Chairlift: “Frigid Spring”


Patrick: “Hmmm…yes, yes…I see what you mean.” Caroline: It is, indeed, ‘something’ — I’m certain of that now. Patrick: “But let’s not let on what it is, and continue to look enigmatically away from the camera.” Caroline: “Yes, let’s.”

Since I wasn’t able to get this posted yesterday, I’m taking the unprecedented step of turning New Music Monday into New Music Tuesday. Or “New Mu Tue,” as I like to call it.

And today’s Reselection is a seasonally appropriate one at that, at least here in the Northwest, as the ski slopes are in full swing now: the band known as Chairlift, with a song called “Frigid Spring.” It’s from their album, Something, released in January of 2012, once again showing me to be quite the procrastinator, because it just gets in under my self-imposed 1-year limit for New Music Monday/Tuesday. As I seem to do this quite frequently, maybe I should just call it “One-Year-Old Music Monday” — that would certainly be a novel concept, no?
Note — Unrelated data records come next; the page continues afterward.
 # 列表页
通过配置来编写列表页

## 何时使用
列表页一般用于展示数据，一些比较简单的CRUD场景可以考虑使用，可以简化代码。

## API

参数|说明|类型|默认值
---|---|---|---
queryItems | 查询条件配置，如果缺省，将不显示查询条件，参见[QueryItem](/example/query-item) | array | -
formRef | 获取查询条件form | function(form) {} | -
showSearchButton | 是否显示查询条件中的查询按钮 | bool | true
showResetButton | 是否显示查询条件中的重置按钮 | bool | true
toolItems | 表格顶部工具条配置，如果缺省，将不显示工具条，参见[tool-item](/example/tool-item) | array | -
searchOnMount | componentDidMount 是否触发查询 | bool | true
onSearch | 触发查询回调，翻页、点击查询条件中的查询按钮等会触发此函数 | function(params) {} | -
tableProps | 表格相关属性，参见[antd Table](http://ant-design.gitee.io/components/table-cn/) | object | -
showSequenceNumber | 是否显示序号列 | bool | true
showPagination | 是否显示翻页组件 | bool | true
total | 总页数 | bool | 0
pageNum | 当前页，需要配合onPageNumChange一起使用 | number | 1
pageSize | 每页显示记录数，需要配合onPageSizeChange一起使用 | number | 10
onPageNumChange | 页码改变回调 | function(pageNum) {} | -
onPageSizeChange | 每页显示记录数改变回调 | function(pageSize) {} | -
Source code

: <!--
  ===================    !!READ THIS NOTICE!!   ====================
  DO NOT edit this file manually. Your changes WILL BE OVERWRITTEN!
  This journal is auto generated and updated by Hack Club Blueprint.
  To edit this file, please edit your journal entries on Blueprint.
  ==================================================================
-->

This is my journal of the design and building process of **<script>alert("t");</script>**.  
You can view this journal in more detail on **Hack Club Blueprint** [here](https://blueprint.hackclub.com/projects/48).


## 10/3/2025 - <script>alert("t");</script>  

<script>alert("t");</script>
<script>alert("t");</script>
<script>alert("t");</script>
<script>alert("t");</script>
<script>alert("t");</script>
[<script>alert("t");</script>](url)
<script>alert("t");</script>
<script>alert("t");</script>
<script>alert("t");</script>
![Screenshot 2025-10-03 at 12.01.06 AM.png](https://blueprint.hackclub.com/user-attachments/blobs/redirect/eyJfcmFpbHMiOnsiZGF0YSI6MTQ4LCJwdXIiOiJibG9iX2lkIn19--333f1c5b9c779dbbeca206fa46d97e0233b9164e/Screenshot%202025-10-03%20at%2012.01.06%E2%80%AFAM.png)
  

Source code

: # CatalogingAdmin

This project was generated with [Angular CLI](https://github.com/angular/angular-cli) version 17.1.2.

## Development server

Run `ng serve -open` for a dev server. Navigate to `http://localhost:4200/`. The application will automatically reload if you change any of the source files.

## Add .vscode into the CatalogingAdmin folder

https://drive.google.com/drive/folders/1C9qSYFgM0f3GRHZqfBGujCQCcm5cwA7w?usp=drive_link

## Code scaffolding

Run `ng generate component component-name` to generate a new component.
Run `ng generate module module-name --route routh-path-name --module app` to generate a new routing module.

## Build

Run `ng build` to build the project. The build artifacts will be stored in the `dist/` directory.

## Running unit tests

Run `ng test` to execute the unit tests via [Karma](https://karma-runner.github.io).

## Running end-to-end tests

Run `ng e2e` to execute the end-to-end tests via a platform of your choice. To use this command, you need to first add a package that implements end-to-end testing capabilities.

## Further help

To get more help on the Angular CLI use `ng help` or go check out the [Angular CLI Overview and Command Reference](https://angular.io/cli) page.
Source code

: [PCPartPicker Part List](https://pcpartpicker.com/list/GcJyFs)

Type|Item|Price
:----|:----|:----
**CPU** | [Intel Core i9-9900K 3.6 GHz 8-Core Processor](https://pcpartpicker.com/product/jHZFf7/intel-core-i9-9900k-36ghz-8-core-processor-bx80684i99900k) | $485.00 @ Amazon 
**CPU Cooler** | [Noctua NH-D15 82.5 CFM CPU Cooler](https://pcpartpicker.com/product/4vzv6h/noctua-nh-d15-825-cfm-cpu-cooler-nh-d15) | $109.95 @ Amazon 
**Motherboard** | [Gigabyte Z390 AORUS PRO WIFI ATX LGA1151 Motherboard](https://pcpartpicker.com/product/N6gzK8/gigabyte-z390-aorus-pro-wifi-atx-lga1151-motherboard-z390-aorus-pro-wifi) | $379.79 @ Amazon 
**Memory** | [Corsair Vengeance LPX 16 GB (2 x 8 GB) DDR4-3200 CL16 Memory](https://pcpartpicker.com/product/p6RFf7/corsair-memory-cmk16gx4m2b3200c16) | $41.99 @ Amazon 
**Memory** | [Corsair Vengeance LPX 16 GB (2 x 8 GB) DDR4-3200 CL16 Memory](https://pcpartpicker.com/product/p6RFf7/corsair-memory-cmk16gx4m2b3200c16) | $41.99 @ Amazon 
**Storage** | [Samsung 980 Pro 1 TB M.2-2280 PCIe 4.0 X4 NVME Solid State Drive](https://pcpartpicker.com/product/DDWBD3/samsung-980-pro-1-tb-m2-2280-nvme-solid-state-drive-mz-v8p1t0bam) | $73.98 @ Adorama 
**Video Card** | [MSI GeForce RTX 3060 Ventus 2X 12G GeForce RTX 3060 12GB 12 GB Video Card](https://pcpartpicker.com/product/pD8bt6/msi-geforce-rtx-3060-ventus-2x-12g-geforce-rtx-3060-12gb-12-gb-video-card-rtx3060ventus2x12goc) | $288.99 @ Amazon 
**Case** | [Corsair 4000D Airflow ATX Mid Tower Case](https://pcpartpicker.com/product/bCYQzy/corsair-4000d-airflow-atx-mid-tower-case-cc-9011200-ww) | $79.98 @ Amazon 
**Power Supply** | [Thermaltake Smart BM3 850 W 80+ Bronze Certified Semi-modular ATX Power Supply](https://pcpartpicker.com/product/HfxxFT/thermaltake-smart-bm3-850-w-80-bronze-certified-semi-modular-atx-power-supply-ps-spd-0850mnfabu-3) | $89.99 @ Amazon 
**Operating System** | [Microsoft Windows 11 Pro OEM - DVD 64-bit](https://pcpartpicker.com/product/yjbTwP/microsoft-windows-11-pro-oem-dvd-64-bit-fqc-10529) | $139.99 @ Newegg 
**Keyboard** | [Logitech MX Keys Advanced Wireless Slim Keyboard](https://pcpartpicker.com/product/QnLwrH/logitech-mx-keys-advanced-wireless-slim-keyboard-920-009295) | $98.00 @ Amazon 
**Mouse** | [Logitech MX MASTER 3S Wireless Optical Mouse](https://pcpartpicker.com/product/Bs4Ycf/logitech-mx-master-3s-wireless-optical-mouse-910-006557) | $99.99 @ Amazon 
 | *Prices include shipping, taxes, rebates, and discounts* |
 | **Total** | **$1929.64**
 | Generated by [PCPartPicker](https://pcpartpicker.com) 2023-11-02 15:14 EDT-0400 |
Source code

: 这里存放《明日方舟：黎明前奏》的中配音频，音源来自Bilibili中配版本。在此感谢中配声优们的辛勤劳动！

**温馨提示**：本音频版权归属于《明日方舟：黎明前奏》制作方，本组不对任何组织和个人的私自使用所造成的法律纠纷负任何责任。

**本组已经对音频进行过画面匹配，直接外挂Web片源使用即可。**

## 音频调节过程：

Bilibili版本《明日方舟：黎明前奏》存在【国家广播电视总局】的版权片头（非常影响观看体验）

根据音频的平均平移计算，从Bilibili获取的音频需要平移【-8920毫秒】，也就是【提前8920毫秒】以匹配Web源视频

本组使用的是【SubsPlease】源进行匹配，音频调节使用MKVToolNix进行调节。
Something is chock full of Eighties New Wave sounds, filtered through the lens of today’s indie scene. Chairlift is a Brooklyn duo comprised of Caroline Polachek and Patrick Wimberly, and the two are very astute students of ’80s electronic pop — the influence of bands like Heaven 17, Yaz, Depeche Mode, A-ha, and the Thompson Twins make themselves apparent, but the album is far better than such a now-dated amalgam might suggest. Polachek’s soaring vocals carry the songs above their synth-pop leanings into more organic territory, the way that Alison Moyet’s did for Yaz (but minus Moyet’s more strident style).

“Frigid Spring” is the most acoustic song on the album, and it finds Chairlift beautifully channeling Siouxsie and the Banshees by way of the Cocteau Twins. (The way Polachek sings “Riding the ride and unleashing the tide/Of a maiden’s mood swing” in the chorus is pure Siouxsie Sioux.) The melody is gorgeous, and the haunting production is the cherry on the sundae. Building upon songs like this and refining their musical personality to make it even more distinctly their own should help Chairlift ride their way to the Top of the Indie Pops mountain in the not-too-distant future.